I had a terrible stammer all the way through my adolescence. For some people it is acne or really bad behaviour but for me, as my adolescence started at 12 or 13 so I began to stammer. It stayed with me until I was about 19. There were words that I had to make the most complicated sentences to avoid using because I couldn’t be seen to be a stammerer. All the confidence I had at primary school, where I can remember showing off and having fun in plays, vanished.

I was a good athlete but I wasn’t particularly academic. I was reasonably artistic but I had no idea what I wanted to do. I would hate to be 16 now because education has become about cramming rather than focussing on what talents the kid has inside and creating an environment to bring them out. It is all vocation now, unless you have a lot of money and can send your children to a well-equipped private school.

It wasn’t until I was halfway through art school that my stammer disappeared and I remembered how much fun I’d had acting at primary school

I was brought up in Plymouth and misspent a lot of my youth in Cornwall. I worked during college holidays as a waiter or a barman. To my surprise, I even got a job as head waiter at a small hotel that was like Fawlty Towers. It was noted more for the quantity than the quality of the food.

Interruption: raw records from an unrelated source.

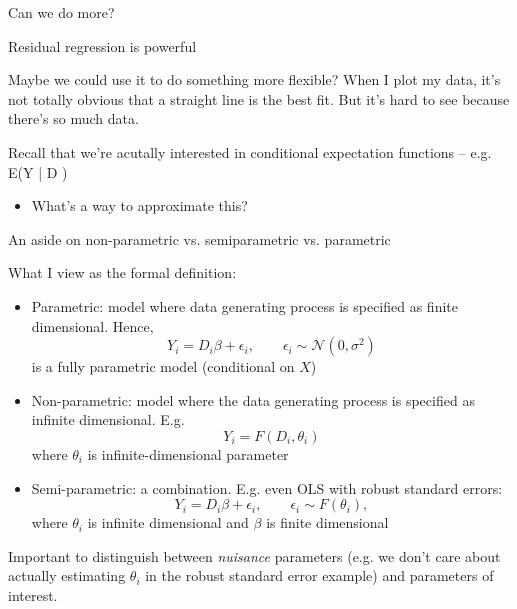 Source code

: \documentclass[notes,11pt, aspectratio=169]{beamer}
\newenvironment{wideitemize}{\itemize\addtolength{\itemsep}{10pt}}{\enditemize}
\begin{document}
\begin{frame}{Can we do more?}
  \begin{wideitemize}
  \item  Residual regression is powerful
  \item Maybe we could use it to do something more flexible?  When I
    plot my data, it's not totally obvious that a straight line is the
    best fit. But it's hard to see because there's so much data.
  \item   Recall that we're acutally interested in conditional expectation functions -- e.g. E(Y | D )
    \begin{itemize}
    \item   What's a way to  approximate this?
    \end{itemize}
  \end{wideitemize}
\end{frame}

\begin{frame}{An aside on non-parametric vs. semiparametric vs. parametric}
  \begin{wideitemize}
  \item What I view as the formal definition:
    \begin{itemize}
    \item Parametric: model where data generating process is specified as finite dimensional. Hence,
      $$ Y_{i} = D_{i}\beta + \epsilon_{i}, \qquad \epsilon_{i} \sim \mathcal{N}(0, \sigma^{2})$$
      is a fully parametric model (conditional on $X$)
    \item Non-parametric: model where the data generating process is specified as infinite dimensional. E.g.
      $$ Y_{i} = F(D_{i},\theta_{i})$$
      where $\theta_{i}$ is infinite-dimensional parameter
    \item Semi-parametric: a combination. E.g. even OLS with robust standard errors:
      $$ Y_{i} = D_{i}\beta + \epsilon_{i}, \qquad \epsilon_{i} \sim F(\theta_{i}),$$
      where $\theta_{i}$ is infinite dimensional and $\beta$ is finite dimensional
    \end{itemize}
  \item Important to distinguish between \emph{nuisance} parameters
    (e.g. we don't care about actually estimating $\theta_{i}$ in the
    robust standard error example) and parameters of interest. 
  \end{wideitemize}
\end{frame}
\end{document}
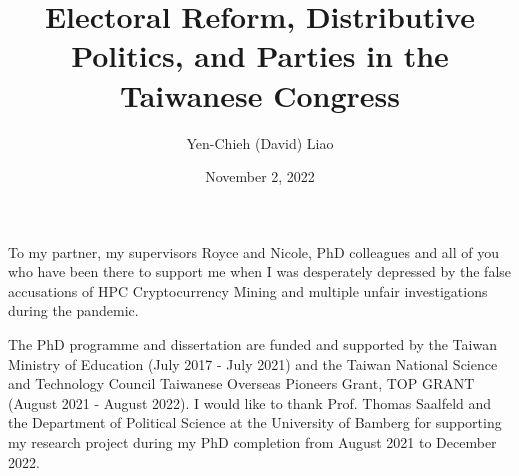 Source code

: \documentclass[12pt,leqno]{report}
\begin{document}
\sloppy
\title{Electoral Reform, Distributive Politics, 
            and Parties in the Taiwanese Congress} 
\author{Yen-Chieh (David) Liao}

\date{November 2, 2022}

\maketitle

\thispagestyle{plain}
\newenvironment{dedication}
{\cleardoublepage {}
  \begin{center} \em}
  {\end{center} \vspace*{\stretch{3}} }
\begin{dedication}

To my partner, my supervisors Royce and Nicole, PhD colleagues and all of you who have been there to support me when I was desperately depressed by the false accusations of HPC Cryptocurrency Mining and multiple unfair investigations during the pandemic.

\end{dedication}

\begin{acknowledgments}
The PhD programme and dissertation are funded and supported by the Taiwan Ministry of Education (July 2017 - July 2021) and the Taiwan National Science and Technology Council Taiwanese Overseas Pioneers Grant, TOP GRANT (August 2021 - August 2022). I would like to thank Prof. Thomas Saalfeld and the Department of Political Science at the University of Bamberg for supporting my research project during my PhD completion from August 2021 to December 2022.
\end{acknowledgments}

\tableofcontents

\listoftables

\listoffigures

\begin{abstract}

\end{abstract}
\end{document}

If I were to advise my 16-year-old self, I would tell him not to be too impatient. It wasn’t until I was halfway through art school that my stammer disappeared and I remembered how much fun I’d had acting at primary school. I realised I didn’t want to be a graphic designer so I joined the theatre group at my art school. When I started doing weekly rep, I felt I had come home. You don’t have time to ask about your motivation. What is your motivation? Your pay packet!

I have always been political. I am more to the left than to the right but perhaps not too far – because the further left you go, the closer you get back to the right. But most politicians I wouldn’t trust further than I can spit. They are all tarred with an odd brush.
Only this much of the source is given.